MATERIAL FOR THE TASK
++++++++++++++++++++

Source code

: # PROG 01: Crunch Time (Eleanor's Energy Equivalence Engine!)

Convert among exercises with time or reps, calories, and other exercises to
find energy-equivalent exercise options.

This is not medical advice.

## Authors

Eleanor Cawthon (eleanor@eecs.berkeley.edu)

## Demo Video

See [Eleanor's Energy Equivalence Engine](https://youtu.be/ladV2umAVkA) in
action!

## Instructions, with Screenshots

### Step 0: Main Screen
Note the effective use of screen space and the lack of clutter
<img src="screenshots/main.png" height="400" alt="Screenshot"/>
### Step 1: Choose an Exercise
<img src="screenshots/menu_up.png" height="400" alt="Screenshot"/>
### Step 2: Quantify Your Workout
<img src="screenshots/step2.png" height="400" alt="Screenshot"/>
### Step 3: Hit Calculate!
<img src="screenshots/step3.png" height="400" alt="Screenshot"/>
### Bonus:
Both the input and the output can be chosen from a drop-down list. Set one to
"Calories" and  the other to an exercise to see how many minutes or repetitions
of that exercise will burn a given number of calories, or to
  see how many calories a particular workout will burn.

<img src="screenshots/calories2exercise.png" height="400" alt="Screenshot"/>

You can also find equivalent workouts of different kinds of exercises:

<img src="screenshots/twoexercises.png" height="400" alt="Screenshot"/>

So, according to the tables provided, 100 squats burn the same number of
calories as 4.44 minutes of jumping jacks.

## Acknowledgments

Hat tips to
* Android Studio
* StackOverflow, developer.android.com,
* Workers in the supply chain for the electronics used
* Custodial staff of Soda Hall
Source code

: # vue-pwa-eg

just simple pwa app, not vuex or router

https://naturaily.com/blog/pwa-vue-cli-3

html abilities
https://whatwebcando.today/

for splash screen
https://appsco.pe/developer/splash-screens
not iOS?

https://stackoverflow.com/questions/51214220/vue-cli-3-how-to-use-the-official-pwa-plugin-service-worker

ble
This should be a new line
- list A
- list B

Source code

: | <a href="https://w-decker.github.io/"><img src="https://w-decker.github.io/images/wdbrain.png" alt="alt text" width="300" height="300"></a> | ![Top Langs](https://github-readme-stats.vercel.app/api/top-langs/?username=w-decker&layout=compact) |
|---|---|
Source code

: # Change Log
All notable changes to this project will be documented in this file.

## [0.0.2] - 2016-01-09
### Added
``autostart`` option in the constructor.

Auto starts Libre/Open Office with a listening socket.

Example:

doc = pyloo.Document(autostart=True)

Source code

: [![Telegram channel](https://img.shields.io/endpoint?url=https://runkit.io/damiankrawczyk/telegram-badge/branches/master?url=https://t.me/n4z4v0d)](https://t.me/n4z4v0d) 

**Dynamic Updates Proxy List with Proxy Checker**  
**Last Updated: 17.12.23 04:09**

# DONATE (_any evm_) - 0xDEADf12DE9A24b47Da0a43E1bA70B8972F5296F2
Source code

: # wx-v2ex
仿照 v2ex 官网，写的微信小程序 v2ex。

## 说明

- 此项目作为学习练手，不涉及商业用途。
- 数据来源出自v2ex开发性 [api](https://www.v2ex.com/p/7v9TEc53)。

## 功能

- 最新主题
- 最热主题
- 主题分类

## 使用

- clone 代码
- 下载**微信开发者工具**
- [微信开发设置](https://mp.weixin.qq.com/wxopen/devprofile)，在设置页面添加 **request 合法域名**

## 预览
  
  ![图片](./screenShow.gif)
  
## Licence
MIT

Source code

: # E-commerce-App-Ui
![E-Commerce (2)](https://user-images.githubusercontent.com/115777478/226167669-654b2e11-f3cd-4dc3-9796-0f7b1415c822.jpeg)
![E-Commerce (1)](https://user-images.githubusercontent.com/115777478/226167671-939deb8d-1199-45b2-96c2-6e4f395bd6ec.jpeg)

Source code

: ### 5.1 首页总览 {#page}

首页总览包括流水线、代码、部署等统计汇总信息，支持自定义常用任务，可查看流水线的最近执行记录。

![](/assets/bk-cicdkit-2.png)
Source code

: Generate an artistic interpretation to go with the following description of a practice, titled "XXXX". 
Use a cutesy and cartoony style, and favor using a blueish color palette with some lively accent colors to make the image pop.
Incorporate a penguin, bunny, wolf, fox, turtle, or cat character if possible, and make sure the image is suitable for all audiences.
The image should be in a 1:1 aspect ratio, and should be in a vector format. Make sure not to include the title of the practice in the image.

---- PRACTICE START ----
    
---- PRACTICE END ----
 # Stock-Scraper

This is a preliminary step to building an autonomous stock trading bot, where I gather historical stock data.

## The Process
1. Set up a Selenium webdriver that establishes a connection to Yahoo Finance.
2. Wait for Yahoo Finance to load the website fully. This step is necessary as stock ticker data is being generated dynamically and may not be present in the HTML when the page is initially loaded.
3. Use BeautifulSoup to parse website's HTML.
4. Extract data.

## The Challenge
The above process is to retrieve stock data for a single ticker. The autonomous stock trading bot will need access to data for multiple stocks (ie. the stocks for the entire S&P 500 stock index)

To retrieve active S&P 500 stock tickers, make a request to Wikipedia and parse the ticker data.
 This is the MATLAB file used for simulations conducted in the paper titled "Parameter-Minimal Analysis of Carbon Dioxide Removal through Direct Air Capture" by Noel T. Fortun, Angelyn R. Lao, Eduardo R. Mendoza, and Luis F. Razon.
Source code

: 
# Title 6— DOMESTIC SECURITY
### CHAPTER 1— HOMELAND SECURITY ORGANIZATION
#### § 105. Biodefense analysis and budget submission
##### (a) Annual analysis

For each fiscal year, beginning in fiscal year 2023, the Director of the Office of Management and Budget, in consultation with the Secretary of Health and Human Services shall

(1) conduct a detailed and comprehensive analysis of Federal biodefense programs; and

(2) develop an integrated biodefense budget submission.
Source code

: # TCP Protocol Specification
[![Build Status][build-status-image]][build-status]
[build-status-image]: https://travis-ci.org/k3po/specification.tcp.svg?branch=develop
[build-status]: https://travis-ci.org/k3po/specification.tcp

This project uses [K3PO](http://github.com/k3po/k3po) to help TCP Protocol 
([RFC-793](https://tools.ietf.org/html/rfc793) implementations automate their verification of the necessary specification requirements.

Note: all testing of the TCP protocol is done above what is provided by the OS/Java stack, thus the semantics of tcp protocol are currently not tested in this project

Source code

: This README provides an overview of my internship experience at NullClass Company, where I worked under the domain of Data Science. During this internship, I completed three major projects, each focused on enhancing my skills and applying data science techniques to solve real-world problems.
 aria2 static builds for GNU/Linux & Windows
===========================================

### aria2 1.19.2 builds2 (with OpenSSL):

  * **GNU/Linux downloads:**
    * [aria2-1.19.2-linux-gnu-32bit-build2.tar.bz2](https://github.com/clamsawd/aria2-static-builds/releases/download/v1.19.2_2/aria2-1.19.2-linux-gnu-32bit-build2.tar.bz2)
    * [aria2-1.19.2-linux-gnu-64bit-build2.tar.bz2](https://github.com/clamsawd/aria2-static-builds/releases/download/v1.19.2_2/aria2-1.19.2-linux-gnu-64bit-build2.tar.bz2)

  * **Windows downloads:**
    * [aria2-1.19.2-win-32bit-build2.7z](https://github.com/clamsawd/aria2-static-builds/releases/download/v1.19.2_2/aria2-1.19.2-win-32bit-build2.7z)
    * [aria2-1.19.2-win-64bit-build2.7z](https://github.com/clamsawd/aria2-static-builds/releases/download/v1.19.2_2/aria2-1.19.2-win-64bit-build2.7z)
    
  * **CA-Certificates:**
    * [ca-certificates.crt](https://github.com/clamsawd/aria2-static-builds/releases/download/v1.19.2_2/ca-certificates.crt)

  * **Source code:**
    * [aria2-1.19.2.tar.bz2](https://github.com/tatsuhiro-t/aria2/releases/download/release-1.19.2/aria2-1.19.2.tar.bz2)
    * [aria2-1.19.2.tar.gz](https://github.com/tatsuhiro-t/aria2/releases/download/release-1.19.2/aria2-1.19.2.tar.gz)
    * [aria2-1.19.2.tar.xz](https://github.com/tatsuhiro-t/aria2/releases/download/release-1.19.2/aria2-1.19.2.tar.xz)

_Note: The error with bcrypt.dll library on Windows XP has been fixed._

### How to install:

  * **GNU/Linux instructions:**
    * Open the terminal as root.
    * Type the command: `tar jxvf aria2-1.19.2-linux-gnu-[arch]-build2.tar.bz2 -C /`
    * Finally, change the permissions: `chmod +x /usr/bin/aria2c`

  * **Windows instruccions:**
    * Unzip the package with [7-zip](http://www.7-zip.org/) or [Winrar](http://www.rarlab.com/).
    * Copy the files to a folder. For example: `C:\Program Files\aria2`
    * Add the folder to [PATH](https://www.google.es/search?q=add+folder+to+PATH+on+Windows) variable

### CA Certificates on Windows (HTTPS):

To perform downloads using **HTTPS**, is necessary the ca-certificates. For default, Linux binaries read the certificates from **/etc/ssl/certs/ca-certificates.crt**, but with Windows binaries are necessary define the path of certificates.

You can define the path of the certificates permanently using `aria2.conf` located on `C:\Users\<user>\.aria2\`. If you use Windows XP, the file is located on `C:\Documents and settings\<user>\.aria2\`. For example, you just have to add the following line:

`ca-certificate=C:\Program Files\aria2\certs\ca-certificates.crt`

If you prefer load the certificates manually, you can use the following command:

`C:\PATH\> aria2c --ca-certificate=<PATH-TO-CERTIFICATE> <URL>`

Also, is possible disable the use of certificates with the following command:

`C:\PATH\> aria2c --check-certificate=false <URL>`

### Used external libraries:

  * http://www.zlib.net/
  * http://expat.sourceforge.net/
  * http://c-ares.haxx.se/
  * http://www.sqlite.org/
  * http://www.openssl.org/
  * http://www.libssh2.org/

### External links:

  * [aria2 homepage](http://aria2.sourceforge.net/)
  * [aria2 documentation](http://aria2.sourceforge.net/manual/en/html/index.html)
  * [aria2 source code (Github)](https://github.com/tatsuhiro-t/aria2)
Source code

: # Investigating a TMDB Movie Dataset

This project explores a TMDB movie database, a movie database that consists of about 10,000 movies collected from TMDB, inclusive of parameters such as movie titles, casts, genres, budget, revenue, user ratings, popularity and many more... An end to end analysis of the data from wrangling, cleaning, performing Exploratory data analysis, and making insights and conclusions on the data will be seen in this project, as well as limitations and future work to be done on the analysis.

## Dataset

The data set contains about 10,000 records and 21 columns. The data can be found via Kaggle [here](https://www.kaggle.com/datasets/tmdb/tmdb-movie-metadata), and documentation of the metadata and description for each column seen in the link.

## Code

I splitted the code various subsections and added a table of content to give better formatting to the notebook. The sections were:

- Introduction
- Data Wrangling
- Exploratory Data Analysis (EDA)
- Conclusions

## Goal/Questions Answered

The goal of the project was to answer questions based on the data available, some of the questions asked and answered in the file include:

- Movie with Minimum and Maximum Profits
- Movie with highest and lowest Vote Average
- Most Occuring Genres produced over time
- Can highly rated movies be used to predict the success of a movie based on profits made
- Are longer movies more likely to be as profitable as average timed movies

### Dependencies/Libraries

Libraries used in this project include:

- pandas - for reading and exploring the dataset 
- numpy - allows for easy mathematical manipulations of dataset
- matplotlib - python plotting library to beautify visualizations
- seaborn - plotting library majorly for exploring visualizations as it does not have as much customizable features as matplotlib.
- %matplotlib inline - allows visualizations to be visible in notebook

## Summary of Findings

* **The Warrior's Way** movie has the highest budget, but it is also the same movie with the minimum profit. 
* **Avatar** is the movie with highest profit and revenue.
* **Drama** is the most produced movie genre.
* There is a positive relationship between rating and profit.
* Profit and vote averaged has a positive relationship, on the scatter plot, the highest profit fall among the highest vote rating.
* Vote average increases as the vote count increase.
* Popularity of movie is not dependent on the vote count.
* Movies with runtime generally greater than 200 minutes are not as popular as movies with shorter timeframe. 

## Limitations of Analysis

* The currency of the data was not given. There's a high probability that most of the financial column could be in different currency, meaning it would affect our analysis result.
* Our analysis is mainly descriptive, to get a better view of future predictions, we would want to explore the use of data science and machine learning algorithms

++++++++++++++++++++

TASK PROMPT
Across all the records above, find each line with "following" in it and copy it.

ANSWER TO THIS TASK
: Generate an artistic interpretation to go with the following description of a practice, titled "XXXX". 
You can define the path of the certificates permanently using `aria2.conf` located on `C:\Users\<user>\.aria2\`. If you use Windows XP, the file is located on `C:\Documents and settings\<user>\.aria2\`. For example, you just have to add the following line:
If you prefer load the certificates manually, you can use the following command:
Also, is possible disable the use of certificates with the following command:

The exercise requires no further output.